■ Task to complete ■
Examine the entries and show every line in which the word "splittext" is found.

■ Source material ■
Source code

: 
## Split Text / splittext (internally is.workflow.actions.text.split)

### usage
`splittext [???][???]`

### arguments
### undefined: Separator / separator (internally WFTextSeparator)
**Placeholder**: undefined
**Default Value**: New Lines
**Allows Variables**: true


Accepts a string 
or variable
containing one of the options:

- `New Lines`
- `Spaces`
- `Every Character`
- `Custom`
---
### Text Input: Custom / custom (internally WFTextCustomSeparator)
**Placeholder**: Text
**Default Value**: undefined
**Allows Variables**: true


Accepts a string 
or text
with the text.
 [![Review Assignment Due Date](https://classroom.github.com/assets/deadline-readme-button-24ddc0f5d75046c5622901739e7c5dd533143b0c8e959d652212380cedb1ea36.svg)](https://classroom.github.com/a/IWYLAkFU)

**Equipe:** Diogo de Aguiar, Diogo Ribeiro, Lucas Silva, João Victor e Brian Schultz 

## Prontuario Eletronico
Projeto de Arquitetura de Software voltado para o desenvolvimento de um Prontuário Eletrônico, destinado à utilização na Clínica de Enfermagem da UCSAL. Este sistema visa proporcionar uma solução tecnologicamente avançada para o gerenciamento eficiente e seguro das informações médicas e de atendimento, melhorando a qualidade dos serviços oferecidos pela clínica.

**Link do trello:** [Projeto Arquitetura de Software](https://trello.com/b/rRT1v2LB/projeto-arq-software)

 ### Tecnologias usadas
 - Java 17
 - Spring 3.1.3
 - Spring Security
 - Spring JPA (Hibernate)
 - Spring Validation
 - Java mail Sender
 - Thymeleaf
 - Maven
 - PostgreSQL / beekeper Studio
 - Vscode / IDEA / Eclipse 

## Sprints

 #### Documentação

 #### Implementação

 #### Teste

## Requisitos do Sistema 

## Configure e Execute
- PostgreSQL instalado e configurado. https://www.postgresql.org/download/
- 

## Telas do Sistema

■ Result of this task ■
## Split Text / splittext (internally is.workflow.actions.text.split)
`splittext [???][???]`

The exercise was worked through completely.